• _Data extracted from a collection_:
-*-

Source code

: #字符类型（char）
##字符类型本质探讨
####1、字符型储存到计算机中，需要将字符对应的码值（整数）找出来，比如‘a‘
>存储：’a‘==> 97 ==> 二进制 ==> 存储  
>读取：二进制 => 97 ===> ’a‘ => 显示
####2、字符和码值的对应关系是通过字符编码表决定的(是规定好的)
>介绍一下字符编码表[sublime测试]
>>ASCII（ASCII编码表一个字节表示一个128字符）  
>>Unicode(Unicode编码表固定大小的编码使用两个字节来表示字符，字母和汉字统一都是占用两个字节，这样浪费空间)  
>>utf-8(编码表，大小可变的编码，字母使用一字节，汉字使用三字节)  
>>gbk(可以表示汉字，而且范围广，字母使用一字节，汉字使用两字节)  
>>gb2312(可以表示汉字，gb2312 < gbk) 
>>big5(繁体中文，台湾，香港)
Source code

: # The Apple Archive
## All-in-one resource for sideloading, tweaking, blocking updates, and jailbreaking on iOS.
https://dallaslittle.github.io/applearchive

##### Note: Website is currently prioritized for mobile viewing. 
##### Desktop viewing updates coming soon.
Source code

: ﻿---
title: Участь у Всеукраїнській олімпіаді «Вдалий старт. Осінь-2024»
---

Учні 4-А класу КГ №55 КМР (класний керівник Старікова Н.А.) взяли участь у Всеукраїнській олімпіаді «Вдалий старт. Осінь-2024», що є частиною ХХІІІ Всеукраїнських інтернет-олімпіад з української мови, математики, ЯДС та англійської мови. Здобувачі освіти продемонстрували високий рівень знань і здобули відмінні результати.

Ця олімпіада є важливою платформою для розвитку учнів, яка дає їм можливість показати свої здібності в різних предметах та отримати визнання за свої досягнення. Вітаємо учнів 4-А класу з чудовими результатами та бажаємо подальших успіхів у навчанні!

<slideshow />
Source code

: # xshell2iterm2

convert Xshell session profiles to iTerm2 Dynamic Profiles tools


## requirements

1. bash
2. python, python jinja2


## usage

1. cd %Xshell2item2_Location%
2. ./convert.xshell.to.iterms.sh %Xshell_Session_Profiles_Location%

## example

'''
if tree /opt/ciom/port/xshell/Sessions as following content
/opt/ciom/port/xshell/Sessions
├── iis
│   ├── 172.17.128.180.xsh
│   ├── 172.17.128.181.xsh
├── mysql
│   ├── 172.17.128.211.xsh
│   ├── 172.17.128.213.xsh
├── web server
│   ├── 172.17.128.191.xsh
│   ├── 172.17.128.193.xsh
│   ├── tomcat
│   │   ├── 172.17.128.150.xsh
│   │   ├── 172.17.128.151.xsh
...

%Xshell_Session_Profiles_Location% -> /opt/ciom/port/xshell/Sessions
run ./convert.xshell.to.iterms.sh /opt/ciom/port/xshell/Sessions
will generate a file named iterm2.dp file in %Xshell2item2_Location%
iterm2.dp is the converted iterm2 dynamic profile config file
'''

-*-

Tally the lines of the records that hold the word "Осінь" and output only the total.

2